Wednesday, October 26
12:34 PM
I went back and read the
short definition of "weblog" Jill Walker wrote for the
Routledge Encyclopedia Of Narrative Theory.
It's pretty good, and I'd recommend it to someone who hasn't heard of weblogs before, but as I noted when
reading her "Distributed Narrative" paper, Walker has a tendency to dwell on the ideal weblog, with all its potential, rather than the average weblog. For her, links are essential to blogging.
As Miller
observed, "we must ask whether we should define a genre by an ideal or by the mean, by expectation or by experience." She makes a pretty persuasive argument for focusing on what Joe Clark calls
A-List bloggers, in many ways the most successful people working in this genre, and if you buy that argument there's no problem with Walker.

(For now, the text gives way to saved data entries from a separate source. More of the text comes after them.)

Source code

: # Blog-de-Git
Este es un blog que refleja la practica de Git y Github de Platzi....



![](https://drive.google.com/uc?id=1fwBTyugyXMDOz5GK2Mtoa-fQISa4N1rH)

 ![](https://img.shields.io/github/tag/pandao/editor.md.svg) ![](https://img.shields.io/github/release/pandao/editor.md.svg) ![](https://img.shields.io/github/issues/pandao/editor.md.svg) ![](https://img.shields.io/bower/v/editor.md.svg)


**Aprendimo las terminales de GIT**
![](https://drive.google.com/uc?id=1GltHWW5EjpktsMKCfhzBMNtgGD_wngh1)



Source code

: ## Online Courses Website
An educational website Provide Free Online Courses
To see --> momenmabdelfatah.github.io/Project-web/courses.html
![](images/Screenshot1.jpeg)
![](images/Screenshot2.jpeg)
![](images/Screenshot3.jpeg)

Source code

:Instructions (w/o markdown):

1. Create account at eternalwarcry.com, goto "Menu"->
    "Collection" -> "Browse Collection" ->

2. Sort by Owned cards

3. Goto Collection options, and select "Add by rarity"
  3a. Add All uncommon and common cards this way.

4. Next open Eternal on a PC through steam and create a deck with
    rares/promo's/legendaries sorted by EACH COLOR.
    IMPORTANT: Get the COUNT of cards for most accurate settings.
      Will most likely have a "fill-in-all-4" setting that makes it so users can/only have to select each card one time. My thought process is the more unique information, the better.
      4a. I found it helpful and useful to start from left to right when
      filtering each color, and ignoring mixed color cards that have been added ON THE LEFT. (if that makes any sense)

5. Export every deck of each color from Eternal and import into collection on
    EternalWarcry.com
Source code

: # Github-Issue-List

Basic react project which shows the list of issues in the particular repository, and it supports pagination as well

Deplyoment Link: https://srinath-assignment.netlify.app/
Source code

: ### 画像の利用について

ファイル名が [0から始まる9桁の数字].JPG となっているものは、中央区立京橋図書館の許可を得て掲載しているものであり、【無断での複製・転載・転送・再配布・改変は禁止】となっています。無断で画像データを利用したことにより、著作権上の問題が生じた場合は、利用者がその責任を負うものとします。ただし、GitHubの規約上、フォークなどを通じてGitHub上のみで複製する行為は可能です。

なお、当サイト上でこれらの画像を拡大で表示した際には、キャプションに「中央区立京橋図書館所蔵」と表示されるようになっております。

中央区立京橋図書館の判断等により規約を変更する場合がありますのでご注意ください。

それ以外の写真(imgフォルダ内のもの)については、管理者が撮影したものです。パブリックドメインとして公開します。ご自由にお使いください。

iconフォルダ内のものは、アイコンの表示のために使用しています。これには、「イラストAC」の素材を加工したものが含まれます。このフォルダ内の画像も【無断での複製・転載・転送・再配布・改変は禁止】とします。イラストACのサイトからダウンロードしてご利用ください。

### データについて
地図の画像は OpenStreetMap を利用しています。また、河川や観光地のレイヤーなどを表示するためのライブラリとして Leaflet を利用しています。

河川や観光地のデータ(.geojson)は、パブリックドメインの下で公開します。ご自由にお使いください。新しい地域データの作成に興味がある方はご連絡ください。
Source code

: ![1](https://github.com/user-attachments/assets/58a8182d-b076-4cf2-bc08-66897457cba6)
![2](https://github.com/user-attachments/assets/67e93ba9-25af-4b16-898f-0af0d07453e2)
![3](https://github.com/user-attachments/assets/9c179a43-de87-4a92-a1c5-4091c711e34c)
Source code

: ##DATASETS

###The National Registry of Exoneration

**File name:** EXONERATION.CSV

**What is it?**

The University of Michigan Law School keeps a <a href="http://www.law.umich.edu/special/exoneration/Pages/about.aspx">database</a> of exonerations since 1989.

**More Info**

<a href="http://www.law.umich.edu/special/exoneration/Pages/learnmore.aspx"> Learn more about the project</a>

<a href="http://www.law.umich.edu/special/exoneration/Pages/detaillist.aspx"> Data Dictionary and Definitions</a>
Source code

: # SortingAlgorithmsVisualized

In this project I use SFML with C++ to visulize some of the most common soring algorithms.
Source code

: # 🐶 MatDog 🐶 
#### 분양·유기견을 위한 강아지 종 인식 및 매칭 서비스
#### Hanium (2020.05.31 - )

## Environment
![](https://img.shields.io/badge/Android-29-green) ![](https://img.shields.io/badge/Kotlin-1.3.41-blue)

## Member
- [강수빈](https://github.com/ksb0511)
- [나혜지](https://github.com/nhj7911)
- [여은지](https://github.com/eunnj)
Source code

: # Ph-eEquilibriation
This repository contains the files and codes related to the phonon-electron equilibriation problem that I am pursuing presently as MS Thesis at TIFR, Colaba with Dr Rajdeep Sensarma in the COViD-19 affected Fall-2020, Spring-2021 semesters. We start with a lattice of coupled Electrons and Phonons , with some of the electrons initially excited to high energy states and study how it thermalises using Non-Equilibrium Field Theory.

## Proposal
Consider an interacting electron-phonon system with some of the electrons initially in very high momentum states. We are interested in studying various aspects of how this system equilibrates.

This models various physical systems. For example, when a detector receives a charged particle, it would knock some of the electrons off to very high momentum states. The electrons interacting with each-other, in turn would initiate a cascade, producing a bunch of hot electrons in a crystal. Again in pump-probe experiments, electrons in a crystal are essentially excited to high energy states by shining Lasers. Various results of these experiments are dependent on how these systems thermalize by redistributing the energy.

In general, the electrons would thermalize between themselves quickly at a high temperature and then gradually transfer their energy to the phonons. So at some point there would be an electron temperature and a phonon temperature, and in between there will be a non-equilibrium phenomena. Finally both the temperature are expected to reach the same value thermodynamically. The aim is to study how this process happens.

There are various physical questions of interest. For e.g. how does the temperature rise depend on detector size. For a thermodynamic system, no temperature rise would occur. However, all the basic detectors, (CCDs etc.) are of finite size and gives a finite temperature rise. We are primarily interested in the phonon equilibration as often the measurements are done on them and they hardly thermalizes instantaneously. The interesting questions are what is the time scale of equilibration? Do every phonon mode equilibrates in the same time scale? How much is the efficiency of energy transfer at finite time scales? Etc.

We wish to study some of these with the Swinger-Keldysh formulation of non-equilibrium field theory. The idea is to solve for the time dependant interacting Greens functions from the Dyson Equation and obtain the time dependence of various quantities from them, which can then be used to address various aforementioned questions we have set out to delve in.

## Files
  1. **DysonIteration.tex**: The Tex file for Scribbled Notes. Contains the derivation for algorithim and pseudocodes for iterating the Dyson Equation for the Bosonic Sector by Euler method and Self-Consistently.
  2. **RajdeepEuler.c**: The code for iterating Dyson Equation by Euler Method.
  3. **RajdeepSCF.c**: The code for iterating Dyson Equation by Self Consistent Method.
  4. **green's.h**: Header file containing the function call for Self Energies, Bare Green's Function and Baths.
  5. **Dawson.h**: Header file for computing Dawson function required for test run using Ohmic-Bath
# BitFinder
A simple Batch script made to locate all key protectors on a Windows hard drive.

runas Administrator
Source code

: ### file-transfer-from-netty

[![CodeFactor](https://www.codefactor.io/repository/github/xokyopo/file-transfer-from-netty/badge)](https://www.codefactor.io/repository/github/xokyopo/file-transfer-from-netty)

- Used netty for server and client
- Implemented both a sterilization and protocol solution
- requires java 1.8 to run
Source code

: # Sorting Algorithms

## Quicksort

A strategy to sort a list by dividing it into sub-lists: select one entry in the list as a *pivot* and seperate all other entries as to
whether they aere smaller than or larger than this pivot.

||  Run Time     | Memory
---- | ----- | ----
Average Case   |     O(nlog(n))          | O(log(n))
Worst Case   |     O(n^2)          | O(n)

But I'm still out on this. Are most bloggers really fighting for those A-List seats? Clark thinks that neophyte bloggers read all the preeminent weblogs — "How could they miss 'em? They lead the "Other blogs" columns on hundreds of other sites" — and tells us a little story:
What the huddled masses yearning to blog their way into superstardom are left with, then, is not merely talking at people, but talking at a perennially minuscule group of people. It's a source of frustration: It shatters the illusions of communication and dialogue, a shadow of which we notice when the A-list blithely blogs and counterblogs itself. The thinking is: "They get to have a semblance of a conversation [however illusory; see above], so why can't we?"
...which I have trouble believing. If you look at the
Nussbaum's NYT Magazine article, which strikes me as a fairly competent sketch of high school (i.e. most) blogging culture, you'll see a bunch of kids concerned mainly with their nanoaudiences.
While Miller may be right about the ideal blog in the minds of readers, I think Nussbaum's piece begs the question: what is the ideal blog in the mind of the average blogger? What is he (or more likely, she) trying to accomplish?